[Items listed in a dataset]
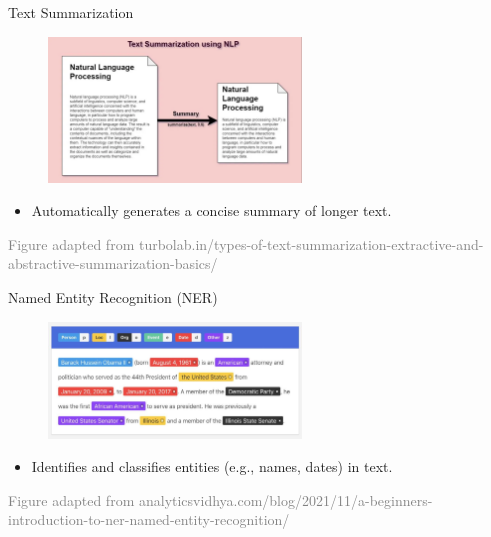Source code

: \documentclass[serif, aspectratio=169]{beamer}
\begin{document}
\begin{frame}{Text Summarization}
	\begin{figure}
		\centering
		\includegraphics[width=0.6\textwidth]{pic/summarization_image.png}
	\end{figure}
	\begin{itemize}
		\item Automatically generates a concise summary of longer text.
	\end{itemize}
	\vspace{0.6cm}
	\hspace{-1.0cm}
	{\tiny \textcolor{gray}{Figure adapted from turbolab.in/types-of-text-summarization-extractive-and-abstractive-summarization-basics/}}
\end{frame}

\begin{frame}{Named Entity Recognition (NER)}
	\begin{figure}
		\centering
		\includegraphics[width=0.6\textwidth]{pic/ner_image.jpg}
	\end{figure}
	\begin{itemize}
		\item Identifies and classifies entities (e.g., names, dates) in text.
	\end{itemize}
	\vspace{1.6cm}
	\hspace{-1.0cm}
	{\tiny \textcolor{gray}{Figure adapted from analyticsvidhya.com/blog/2021/11/a-beginners-introduction-to-ner-named-entity-recognition/}}
\end{frame}
\end{document}
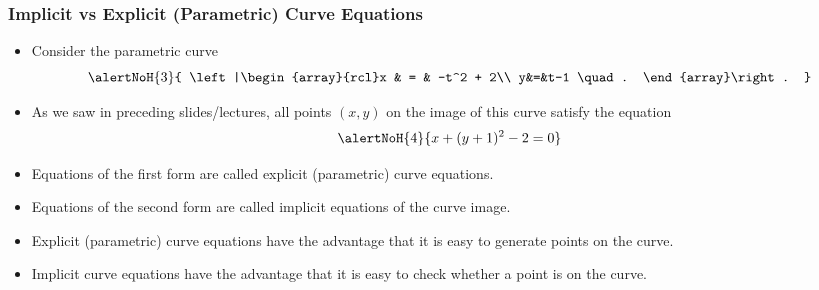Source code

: \begin{frame}
\frametitle{Implicit vs Explicit (Parametric) Curve Equations}
\begin{itemize}
\item Consider the parametric curve 
\[\alertNoH{3}{
\left|\begin{array}{rcl}x  & = & -t^2 + 2\\
y&=&t-1 \quad .
\end{array}\right.
}\]
\item<2-> As we saw in preceding slides/lectures, all points $(x,y)$ on the image of this curve satisfy the equation 
\[ \alertNoH{4}{x+(y+1)^2 -2=0}\]
\item<3-> Equations of the first form are called explicit (parametric) curve equations.
\item<4-> Equations of the second form are called implicit equations of the curve image.
\item<5-> Explicit (parametric) curve equations have the advantage that it is easy to generate points on the curve. 
\item<6-> Implicit curve equations have the advantage that it is easy to check whether a point is on the curve.

\end{itemize}
\end{frame}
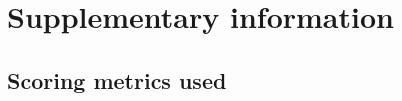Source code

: \documentclass[
]{article}
\begin{document}
\clearpage

\setcounter{table}{0}  \renewcommand{\thetable}{S\arabic{table}} \setcounter{figure}{0} \renewcommand{\thefigure}{S\arabic{figure}}

\hypertarget{appendix-supplementary-information}{%
\appendix}


\hypertarget{supplementary-information}{%
\section{Supplementary information}\label{supplementary-information}}

\hypertarget{scoring-metrics-used}{%
\subsection{Scoring metrics used}\label{scoring-metrics-used}}
\end{document}
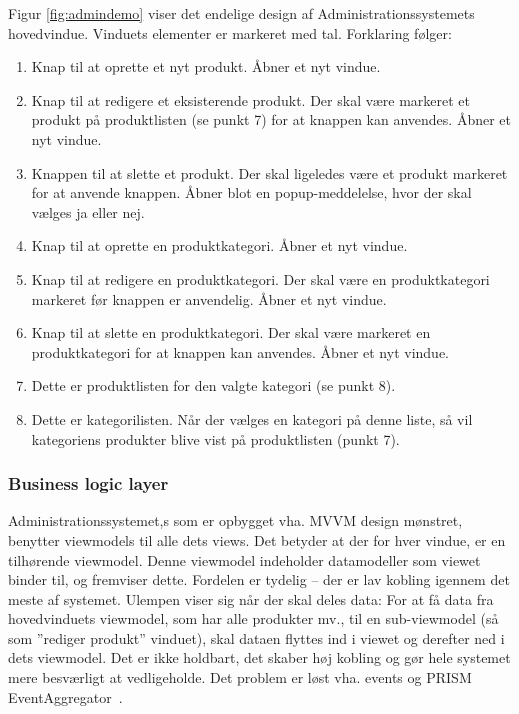 Figur \ref{fig:admindemo} viser det endelige design af Administrationssystemets hovedvindue. Vinduets elementer er markeret med tal. Forklaring følger:
\begin{enumerate}
	\item Knap til at oprette et nyt produkt. Åbner et nyt vindue.
	\item Knap til at redigere et eksisterende produkt. Der skal være markeret et produkt på produktlisten (se punkt 7) for at knappen kan anvendes. Åbner et nyt vindue.
	\item Knappen til at slette et produkt. Der skal ligeledes være et produkt markeret for at anvende knappen. Åbner blot en popup-meddelelse, hvor der skal vælges ja eller nej.
	\item Knap til at oprette en produktkategori. Åbner et nyt vindue.
	\item Knap til at redigere en produktkategori. Der skal være en produktkategori markeret før knappen er anvendelig. Åbner et nyt vindue.
	\item Knap til at slette en produktkategori. Der skal være markeret en produktkategori for at knappen kan anvendes. Åbner et nyt vindue.
	\item Dette er produktlisten for den valgte kategori (se punkt 8).
	\item Dette er kategorilisten. Når der vælges en kategori på denne liste, så vil kategoriens produkter blive vist på produktlisten (punkt 7).
\end{enumerate}

\subsubsection{Business logic layer}

Administrationssystemet,s som er opbygget vha. MVVM design mønstret, benytter viewmodels til alle dets views. Det betyder at der for hver vindue, er en tilhørende viewmodel. Denne viewmodel indeholder datamodeller som viewet binder til, og fremviser dette. Fordelen er tydelig – der er lav kobling igennem det meste af systemet. Ulempen viser sig når der skal deles data: For at få data fra hovedvinduets viewmodel, som har alle produkter mv., til en sub-viewmodel (så som ”rediger produkt” vinduet), skal dataen flyttes ind i viewet og derefter ned i dets viewmodel. Det er ikke holdbart, det skaber høj kobling og gør hele systemet mere besværligt at vedligeholde.
Det problem er løst vha. events og PRISM EventAggregator~\cite{PRISM}.


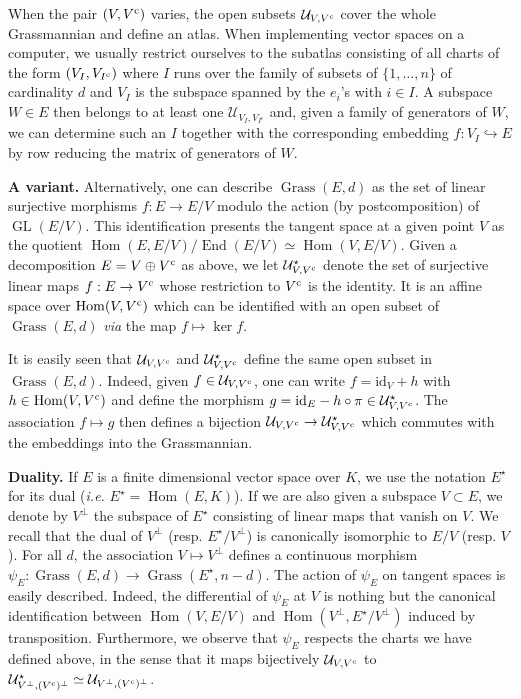 \documentclass{sig-alternate}
\DeclareMathOperator{\Hom}{Hom}
\DeclareMathOperator{\End}{End}
\DeclareMathOperator{\GL}{GL}
\DeclareMathOperator{\Grass}{Grass}
\newcommand{\id}{\textrm{id}}
\renewcommand{\c}{\text{\rm c}}
\begin{document}
When the pair $(V, V^\c)$ varies, the open subsets $\mathcal 
U_{V,V^\c}$ cover the whole Grassmannian and define an atlas.
When implementing vector spaces on a computer, we usually restrict 
ourselves to the subatlas consisting of all charts of the form $(V_I, 
V_{I^\c})$ where $I$ runs over the family of subsets of $\{1, 
\ldots, n\}$ of cardinality $d$ and $V_I$ is the subspace spanned by 
the $e_i$'s with $i \in I$. A subspace $W \in E$ then belongs to at 
least one $\mathcal U_{V_I, V_{I^{\text{c}}}}$ and, given a family of
generators of $W$, we can determine such an $I$ together with the
corresponding embedding $f : V_I \hookrightarrow E$ by row reducing 
the matrix of generators of $W$.

\smallskip

\noindent
{\bf A variant.}
Alternatively, one can describe $\Grass(E,d)$ as the set of linear 
surjective morphisms $f : E \to E/V$ modulo the action (by 
postcomposition) of $\GL(E/V)$. This identification presents the 
tangent space at a given point $V$ as the quotient $\Hom(E, E/V) / 
\End(E/V) \simeq \Hom(V, E/V)$.
Given a decomposition $E = V \oplus V^\c$ as above, we let $\mathcal 
U^\star_{V, V^\c}$ denote the set of surjective linear maps $f : E 
\to V^\c$ whose restriction to $V^\c$ is the identity. It is an 
affine space over $\Hom(V, V^\c)$ which can be identified with an open
subset of $\Grass(E,d)$ \emph{via} the map $f \mapsto \ker f$.

It is easily seen that $\mathcal U_{V, V^\c}$ and $\mathcal 
U^\star_{V, V^\c}$ define the same open subset in $\Grass(E,d)$. 
Indeed, given $f \in \mathcal U_{V, V^\c}$, one can write $f = \id_V 
+ h$ with $h \in \Hom(V, V^\c)$ and define the morphism $g = \id_E -
h \circ \pi \in \mathcal U^\star_{V, V^\c}$. The association $f \mapsto
g$ then defines a bijection $\mathcal U_{V, V^\c} \to \mathcal
U^\star_{V, V^\c}$ which commutes with the embeddings into the
Grassmannian.

\smallskip

\noindent
{\bf Duality.}
If $E$ is a finite dimensional vector space over $K$, we use the notation 
$E^\star$ for its dual (\emph{i.e.} $E^\star = \Hom(E,K)$). If we are also given
a subspace $V \subset E$, we denote by $V^\perp$ the subspace 
of $E^\star$ consisting of linear maps that vanish on $V$. We recall
that the dual of $V^\perp$ (resp. $E^\star/V^\perp$) is canonically
isomorphic to $E/V$ (resp. $V$).
For all $d$, the association $V \mapsto V^\perp$ defines a continuous 
morphism $\psi_E : \Grass(E,d) \to \Grass(E^\star, n-d)$. The action of 
$\psi_E$ on tangent spaces is easily described. Indeed, the differential 
of $\psi_E$ at $V$ is nothing but the canonical identification between
$\Hom(V, E/V)$ and $\Hom(V^\perp, E^\star/V^\perp)$ induced by 
transposition. Furthermore, we observe that $\psi_E$ respects
the charts we have defined above, in the sense that it maps bijectively 
$\mathcal U_{V, V^\c}$ to $\mathcal U^\star_{V^\perp, (V^\c)^\perp}
\simeq \mathcal U_{V^\perp, (V^\c)^\perp}$.
\end{document}
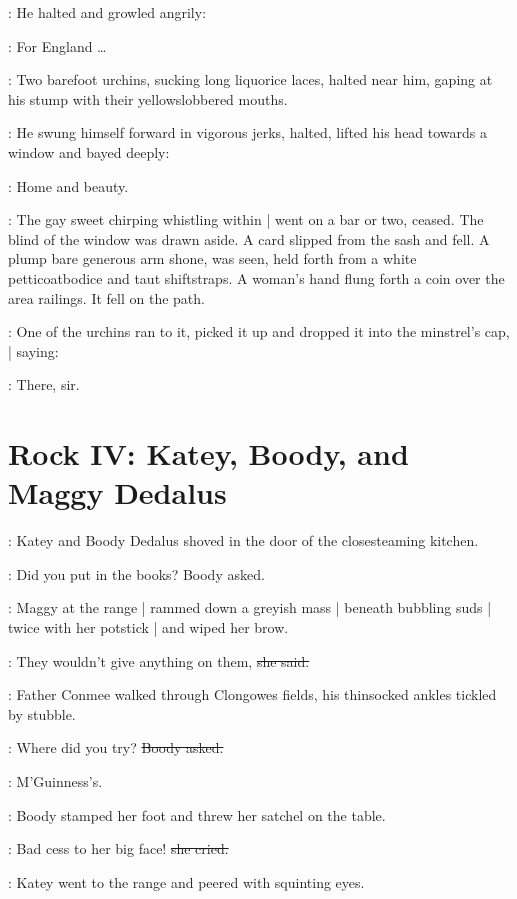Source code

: :
He halted and growled angrily:

\sailor:
For England \ldots

:
Two barefoot urchins,
sucking long liquorice laces,
halted near him,
gaping at his stump with their yellowslobbered mouths.

:
He swung himself forward in vigorous jerks,
halted,
lifted his head towards a window
and bayed deeply:

\sailor:
Home and beauty.

:
The gay sweet chirping whistling within |
went on a bar or two, ceased.
The blind of the window was drawn aside.%
A card 
slipped from the sash and fell.
A plump bare generous arm shone,
was seen,
held forth from a white petticoatbodice and taut shiftstraps.
A woman's hand flung forth a coin
over the area railings.
It fell on the path.

:
One of the urchins ran to it,
picked it up and dropped it into the minstrel's cap, |
saying:

\boy:
There, sir.


\section*{Rock IV: Katey, Boody, and Maggy Dedalus}

:
Katey and Boody Dedalus shoved in the door
of the closesteaming kitchen.

\boody:
Did you put in the books?%
Boody asked.

:
Maggy at the range |
rammed down a greyish mass |
beneath bubbling suds |
twice with her potstick |
and wiped her brow.

\maggy:
They wouldn't give anything on them,
\sout{she said.}

\begin{interject}
    :
    Father Conmee walked through Clongowes fields,
    his thinsocked ankles tickled by stubble.
\end{interject}

\boody:
Where did you try?
\sout{Boody asked.}

\maggy:
M'Guinness's.

:
Boody stamped her foot and threw her satchel on the table.

\boody:
Bad cess to her big face!
\sout{she cried.}

:
Katey went to the range%
and peered with squinting eyes.

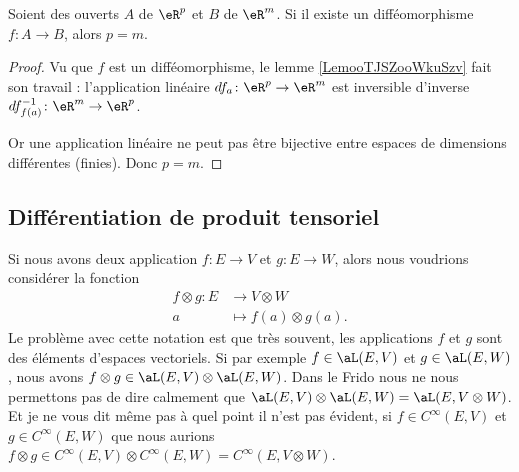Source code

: \begin{proposition}     \label{PROPooNONAooCyAtce}
	Soient des ouverts \( A\) de \( \eR^p\) et \( B\) de \( \eR^m\). Si il existe un difféomorphisme \( f\colon A\to B\), alors \( p=m\).
\end{proposition}

\begin{proof}
	Vu que \( f\) est un difféomorphisme, le lemme \ref{LemooTJSZooWkuSzv} fait son travail : l'application linéaire \( df_a\colon \eR^p\to \eR^m\) est inversible d'inverse \( df^{-1}_{f(a)}\colon \eR^m\to \eR^p\).

	Or une application linéaire ne peut pas être bijective entre espaces de dimensions différentes (finies). Donc \( p=m\).
\end{proof}

\subsection{Différentiation de produit tensoriel}

Si nous avons deux application \( f\colon E\to V\) et \( g\colon E\to W\), alors nous voudrions considérer la fonction
\begin{equation}
	\begin{aligned}
		f\otimes g\colon E & \to V\otimes W            \\
		a                  & \mapsto f(a)\otimes g(a).
	\end{aligned}
\end{equation}
Le problème avec cette notation est que très souvent, les applications \( f\) et \( g\) sont des éléments d'espaces vectoriels. Si par exemple \( f\in \aL(E,V)\) et \( g\in \aL(E,W)\), nous avons \( f\otimes g\in \aL(E,V)\otimes \aL(E,W)\). Dans le Frido nous ne nous permettons pas de dire calmement que \( \aL(E,V)\otimes \aL(E,W)=\aL(E,V\otimes W)\). Et je ne vous dit même pas à quel point il n'est pas évident, si \( f\in C^{\infty}(E,V)\) et \( g\in  C^{\infty}(E,W)\) que nous aurions \( f\otimes g\in C^{\infty}(E,V)\otimes  C^{\infty}(E,W)= C^{\infty}(E,V\otimes W)\).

* _Task prompt_
Copy all lines above containing the string "alors".

* _Solved problem_
	Soient des ouverts \( A\) de \( \eR^p\) et \( B\) de \( \eR^m\). Si il existe un difféomorphisme \( f\colon A\to B\), alors \( p=m\).
Si nous avons deux application \( f\colon E\to V\) et \( g\colon E\to W\), alors nous voudrions considérer la fonction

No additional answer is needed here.